**Your objective**
Check each line of the records below and collect those that include the word "fields".
______
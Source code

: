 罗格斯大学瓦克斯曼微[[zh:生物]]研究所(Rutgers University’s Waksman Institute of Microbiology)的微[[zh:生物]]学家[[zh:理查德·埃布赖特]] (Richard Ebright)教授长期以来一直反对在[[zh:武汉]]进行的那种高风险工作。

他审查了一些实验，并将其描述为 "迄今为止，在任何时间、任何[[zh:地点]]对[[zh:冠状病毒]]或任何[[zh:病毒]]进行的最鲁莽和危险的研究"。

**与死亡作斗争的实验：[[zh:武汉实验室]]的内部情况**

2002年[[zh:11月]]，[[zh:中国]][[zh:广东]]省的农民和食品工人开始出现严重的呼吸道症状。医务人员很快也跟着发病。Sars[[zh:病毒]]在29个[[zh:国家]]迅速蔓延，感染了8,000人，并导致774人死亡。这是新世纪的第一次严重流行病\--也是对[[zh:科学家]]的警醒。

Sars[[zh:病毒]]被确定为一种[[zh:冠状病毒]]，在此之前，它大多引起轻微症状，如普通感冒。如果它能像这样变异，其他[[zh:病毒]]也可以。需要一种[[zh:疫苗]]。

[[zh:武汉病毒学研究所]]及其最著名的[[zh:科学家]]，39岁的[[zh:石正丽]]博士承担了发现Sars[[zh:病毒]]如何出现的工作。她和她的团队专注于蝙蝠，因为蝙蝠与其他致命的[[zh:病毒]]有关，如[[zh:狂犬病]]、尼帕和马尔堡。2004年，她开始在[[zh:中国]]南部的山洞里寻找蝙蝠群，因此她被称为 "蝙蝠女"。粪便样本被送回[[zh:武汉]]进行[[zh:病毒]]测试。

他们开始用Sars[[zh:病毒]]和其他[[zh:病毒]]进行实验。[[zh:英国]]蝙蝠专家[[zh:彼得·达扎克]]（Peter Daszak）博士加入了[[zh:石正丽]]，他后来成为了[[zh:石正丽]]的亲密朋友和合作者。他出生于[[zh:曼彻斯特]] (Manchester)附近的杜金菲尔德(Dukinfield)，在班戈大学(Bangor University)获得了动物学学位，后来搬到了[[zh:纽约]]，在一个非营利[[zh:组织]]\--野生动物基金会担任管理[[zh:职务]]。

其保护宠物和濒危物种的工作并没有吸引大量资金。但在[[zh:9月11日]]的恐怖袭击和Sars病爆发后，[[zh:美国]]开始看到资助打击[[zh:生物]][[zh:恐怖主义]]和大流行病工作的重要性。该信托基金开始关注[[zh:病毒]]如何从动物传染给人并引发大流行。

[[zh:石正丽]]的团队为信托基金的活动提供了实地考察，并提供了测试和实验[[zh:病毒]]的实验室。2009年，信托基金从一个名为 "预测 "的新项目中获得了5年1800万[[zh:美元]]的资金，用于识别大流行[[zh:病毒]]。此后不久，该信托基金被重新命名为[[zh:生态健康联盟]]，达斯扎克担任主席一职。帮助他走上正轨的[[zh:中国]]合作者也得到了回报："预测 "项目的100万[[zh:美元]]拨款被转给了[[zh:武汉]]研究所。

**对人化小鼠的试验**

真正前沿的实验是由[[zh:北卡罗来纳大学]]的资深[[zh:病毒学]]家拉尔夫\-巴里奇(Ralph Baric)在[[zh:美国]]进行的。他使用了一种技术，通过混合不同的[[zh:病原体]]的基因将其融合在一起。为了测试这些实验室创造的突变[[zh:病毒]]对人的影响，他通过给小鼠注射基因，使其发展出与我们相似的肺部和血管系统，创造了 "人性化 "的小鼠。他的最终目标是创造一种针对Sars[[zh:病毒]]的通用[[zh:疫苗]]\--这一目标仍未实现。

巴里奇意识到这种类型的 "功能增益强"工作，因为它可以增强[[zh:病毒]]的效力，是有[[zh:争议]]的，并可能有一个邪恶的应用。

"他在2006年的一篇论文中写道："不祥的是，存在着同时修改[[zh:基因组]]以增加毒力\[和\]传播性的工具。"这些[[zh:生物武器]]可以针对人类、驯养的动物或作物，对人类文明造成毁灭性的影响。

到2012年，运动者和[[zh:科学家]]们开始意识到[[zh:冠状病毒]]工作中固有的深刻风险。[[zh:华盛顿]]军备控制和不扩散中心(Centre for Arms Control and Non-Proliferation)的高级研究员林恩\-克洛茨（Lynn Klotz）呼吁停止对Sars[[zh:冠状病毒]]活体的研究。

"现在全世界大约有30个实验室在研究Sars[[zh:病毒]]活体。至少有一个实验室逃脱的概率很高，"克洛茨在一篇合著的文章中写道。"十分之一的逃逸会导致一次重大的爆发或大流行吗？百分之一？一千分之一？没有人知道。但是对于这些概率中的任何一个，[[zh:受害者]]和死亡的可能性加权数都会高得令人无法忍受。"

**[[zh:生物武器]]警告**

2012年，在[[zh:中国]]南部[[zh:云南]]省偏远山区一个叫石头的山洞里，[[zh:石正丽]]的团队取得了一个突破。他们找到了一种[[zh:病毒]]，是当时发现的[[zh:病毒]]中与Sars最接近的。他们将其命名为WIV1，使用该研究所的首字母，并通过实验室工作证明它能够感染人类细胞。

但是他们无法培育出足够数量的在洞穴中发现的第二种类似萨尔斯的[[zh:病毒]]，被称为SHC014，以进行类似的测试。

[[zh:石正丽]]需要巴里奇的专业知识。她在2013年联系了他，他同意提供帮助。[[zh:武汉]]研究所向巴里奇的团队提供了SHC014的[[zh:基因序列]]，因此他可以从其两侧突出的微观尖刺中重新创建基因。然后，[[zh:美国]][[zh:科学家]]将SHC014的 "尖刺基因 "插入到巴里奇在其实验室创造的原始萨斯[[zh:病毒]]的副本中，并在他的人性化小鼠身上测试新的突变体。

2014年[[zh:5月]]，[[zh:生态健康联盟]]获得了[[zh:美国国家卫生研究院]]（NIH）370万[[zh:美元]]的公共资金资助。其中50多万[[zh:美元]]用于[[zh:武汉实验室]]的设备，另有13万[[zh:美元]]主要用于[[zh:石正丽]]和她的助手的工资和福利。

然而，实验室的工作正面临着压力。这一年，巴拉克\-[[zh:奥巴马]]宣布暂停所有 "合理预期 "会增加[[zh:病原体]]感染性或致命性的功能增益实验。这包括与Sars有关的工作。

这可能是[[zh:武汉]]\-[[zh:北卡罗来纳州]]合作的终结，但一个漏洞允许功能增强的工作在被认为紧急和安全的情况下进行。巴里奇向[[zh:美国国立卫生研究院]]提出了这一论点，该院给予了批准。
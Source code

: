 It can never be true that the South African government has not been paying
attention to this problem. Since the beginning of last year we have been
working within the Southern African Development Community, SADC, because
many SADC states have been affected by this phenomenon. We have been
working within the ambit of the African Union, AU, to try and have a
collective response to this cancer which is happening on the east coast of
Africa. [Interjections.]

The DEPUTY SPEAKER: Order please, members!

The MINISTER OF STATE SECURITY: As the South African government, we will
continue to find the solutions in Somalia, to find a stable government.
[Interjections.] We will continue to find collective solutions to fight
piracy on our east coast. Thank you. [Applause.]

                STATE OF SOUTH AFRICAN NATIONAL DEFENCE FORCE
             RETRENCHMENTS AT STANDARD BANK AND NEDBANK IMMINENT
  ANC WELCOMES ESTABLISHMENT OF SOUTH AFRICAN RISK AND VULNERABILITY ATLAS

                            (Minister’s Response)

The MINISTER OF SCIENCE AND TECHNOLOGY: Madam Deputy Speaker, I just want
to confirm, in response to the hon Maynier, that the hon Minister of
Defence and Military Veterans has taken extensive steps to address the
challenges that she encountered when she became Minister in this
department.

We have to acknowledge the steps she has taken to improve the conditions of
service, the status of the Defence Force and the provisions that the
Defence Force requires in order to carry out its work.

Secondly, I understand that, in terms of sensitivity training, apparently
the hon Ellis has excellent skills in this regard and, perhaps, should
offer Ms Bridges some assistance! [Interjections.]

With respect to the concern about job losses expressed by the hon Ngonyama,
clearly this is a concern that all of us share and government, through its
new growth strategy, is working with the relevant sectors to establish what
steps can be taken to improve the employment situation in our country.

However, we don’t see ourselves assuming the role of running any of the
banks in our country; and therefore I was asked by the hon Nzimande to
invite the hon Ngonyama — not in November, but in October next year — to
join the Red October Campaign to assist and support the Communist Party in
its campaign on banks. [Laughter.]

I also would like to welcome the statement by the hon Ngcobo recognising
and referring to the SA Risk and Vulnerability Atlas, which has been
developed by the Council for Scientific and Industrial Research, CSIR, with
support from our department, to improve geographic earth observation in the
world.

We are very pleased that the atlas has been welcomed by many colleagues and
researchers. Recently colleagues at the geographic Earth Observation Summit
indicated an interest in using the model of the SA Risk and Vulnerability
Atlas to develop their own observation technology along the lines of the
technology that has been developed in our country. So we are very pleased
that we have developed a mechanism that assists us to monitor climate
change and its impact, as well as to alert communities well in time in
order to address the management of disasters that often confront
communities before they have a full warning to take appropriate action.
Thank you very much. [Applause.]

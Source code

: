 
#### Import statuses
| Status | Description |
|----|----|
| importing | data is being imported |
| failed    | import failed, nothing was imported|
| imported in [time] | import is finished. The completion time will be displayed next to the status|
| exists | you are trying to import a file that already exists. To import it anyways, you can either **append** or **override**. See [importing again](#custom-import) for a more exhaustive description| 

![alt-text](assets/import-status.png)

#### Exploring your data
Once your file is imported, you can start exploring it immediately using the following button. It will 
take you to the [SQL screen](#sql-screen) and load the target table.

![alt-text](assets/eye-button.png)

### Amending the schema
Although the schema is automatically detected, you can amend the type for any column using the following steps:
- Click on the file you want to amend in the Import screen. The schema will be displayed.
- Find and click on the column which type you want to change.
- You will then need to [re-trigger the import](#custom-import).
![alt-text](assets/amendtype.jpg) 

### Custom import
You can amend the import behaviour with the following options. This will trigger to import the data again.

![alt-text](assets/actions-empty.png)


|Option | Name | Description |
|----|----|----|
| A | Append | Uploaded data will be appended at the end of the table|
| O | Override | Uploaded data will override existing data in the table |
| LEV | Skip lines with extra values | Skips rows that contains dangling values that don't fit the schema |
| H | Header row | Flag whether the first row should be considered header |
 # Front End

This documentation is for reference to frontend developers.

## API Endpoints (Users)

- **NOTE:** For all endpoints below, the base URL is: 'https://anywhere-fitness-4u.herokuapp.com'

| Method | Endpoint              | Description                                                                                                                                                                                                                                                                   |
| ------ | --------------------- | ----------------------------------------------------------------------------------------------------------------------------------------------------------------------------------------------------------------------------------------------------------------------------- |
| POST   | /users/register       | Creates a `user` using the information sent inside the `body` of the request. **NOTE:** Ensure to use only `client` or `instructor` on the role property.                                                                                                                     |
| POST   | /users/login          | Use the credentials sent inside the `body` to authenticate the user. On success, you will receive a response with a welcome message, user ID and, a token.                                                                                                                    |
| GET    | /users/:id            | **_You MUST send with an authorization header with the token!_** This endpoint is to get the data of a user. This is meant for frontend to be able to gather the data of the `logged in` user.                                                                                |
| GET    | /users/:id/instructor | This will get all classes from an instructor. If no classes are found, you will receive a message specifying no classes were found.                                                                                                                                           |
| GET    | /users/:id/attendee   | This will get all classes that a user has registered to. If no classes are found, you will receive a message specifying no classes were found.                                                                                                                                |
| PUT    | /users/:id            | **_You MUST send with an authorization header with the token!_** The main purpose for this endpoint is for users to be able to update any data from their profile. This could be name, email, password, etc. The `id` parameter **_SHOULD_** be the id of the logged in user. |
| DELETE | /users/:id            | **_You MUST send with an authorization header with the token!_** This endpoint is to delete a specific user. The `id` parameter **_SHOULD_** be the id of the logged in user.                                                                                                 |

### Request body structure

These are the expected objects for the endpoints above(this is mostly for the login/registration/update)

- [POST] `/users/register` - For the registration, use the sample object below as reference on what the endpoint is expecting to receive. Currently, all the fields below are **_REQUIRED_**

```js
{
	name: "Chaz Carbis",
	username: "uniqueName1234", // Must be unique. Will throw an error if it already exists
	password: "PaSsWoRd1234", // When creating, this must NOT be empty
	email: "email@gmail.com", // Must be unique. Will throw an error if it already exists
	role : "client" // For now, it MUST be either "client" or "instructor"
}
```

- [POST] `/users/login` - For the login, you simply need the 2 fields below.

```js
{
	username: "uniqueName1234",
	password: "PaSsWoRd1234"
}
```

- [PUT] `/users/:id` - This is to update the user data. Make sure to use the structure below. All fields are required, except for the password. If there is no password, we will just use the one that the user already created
______
**Reply**
- [POST] `/users/register` - For the registration, use the sample object below as reference on what the endpoint is expecting to receive. Currently, all the fields below are **_REQUIRED_**
- [POST] `/users/login` - For the login, you simply need the 2 fields below.
- [PUT] `/users/:id` - This is to update the user data. Make sure to use the structure below. All fields are required, except for the password. If there is no password, we will just use the one that the user already created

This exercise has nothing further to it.